(Data shown begins)

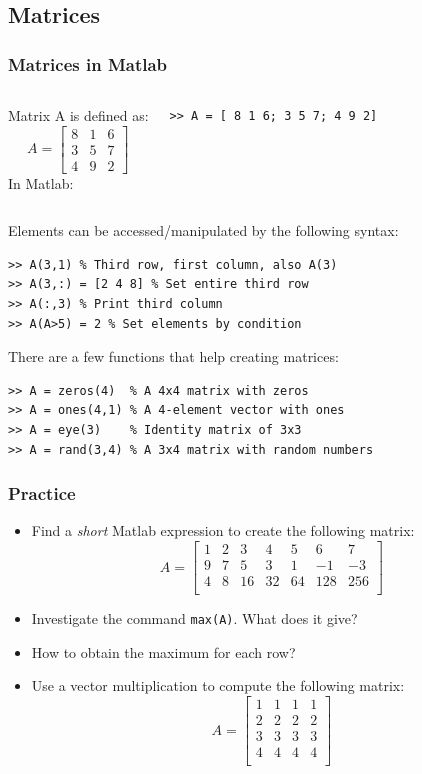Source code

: \documentclass[11pt,table,final,fleqn,xcolor={usenames,dvipsnames},unknownkeysallowed,handout]{beamer}
\begin{document}
\subsection*{Matrices}
\begin{frame}[fragile]
  \frametitle{Matrices in Matlab}
  \begin{columns}[T]
    Matrix A is defined as:
    \[
    A = \begin{bmatrix}
      8 & 1 & 6 \\
      3 & 5 & 7 \\
      4 & 9 & 2
    \end{bmatrix}\]
    \pause
    In Matlab:
  \begin{lstlisting}
>> A = [ 8 1 6; 3 5 7; 4 9 2]
  \end{lstlisting}
  \end{columns}
  \pause
  Elements can be accessed/manipulated by the following syntax:
  \begin{lstlisting}
>> A(3,1) % Third row, first column, also A(3)
>> A(3,:) = [2 4 8] % Set entire third row
>> A(:,3) % Print third column
>> A(A>5) = 2 % Set elements by condition
  \end{lstlisting}\pause
  There are a few functions that help creating matrices:
  \begin{lstlisting}
>> A = zeros(4)  % A 4x4 matrix with zeros
>> A = ones(4,1) % A 4-element vector with ones
>> A = eye(3)    % Identity matrix of 3x3
>> A = rand(3,4) % A 3x4 matrix with random numbers
  \end{lstlisting}
\end{frame}

\begin{frame}[fragile]
 \frametitle{Practice}
 \begin{itemize}
  \item Find a \emph{short} Matlab expression to create the following matrix:
  \[
   A = \begin{bmatrix}
        1 & 2 & 3 & 4 & 5 & 6 & 7\\
        9 & 7 & 5 & 3 & 1 & -1 & -3 \\
        4 & 8 & 16 & 32 & 64 & 128 & 256 \\
       \end{bmatrix}
  \]\pause
  \item Investigate the command \lstinline$max(A)$. What does it give?
  \item How to obtain the maximum for each row?
  \item Use a vector multiplication to compute the following matrix:
    \[
   A = \begin{bmatrix}
	1 & 1 & 1 & 1 \\
        2 & 2 & 2 & 2 \\
        3 & 3 & 3 & 3 \\
        4 & 4 & 4 & 4 \\
       \end{bmatrix}
  \]
 \end{itemize}
\end{frame}
\end{document}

(Data shown ends)

Your copy of the records must be exact and must contain no pictures.

Source code

: \documentclass[11pt,table,final,fleqn,xcolor={usenames,dvipsnames},unknownkeysallowed,handout]{beamer}
\begin{document}
\subsection*{Matrices}
\begin{frame}[fragile]
  \frametitle{Matrices in Matlab}
  \begin{columns}[T]
    Matrix A is defined as:
    \[
    A = \begin{bmatrix}
      8 & 1 & 6 \\
      3 & 5 & 7 \\
      4 & 9 & 2
    \end{bmatrix}\]
    \pause
    In Matlab:
  \begin{lstlisting}
>> A = [ 8 1 6; 3 5 7; 4 9 2]
  \end{lstlisting}
  \end{columns}
  \pause
  Elements can be accessed/manipulated by the following syntax:
  \begin{lstlisting}
>> A(3,1) % Third row, first column, also A(3)
>> A(3,:) = [2 4 8] % Set entire third row
>> A(:,3) % Print third column
>> A(A>5) = 2 % Set elements by condition
  \end{lstlisting}\pause
  There are a few functions that help creating matrices:
  \begin{lstlisting}
>> A = zeros(4)  % A 4x4 matrix with zeros
>> A = ones(4,1) % A 4-element vector with ones
>> A = eye(3)    % Identity matrix of 3x3
>> A = rand(3,4) % A 3x4 matrix with random numbers
  \end{lstlisting}
\end{frame}

\begin{frame}[fragile]
 \frametitle{Practice}
 \begin{itemize}
  \item Find a \emph{short} Matlab expression to create the following matrix:
  \[
   A = \begin{bmatrix}
        1 & 2 & 3 & 4 & 5 & 6 & 7\\
        9 & 7 & 5 & 3 & 1 & -1 & -3 \\
        4 & 8 & 16 & 32 & 64 & 128 & 256 \\
       \end{bmatrix}
  \]\pause
  \item Investigate the command \lstinline$max(A)$. What does it give?
  \item How to obtain the maximum for each row?
  \item Use a vector multiplication to compute the following matrix:
    \[
   A = \begin{bmatrix}
	1 & 1 & 1 & 1 \\
        2 & 2 & 2 & 2 \\
        3 & 3 & 3 & 3 \\
        4 & 4 & 4 & 4 \\
       \end{bmatrix}
  \]
 \end{itemize}
\end{frame}
\end{document}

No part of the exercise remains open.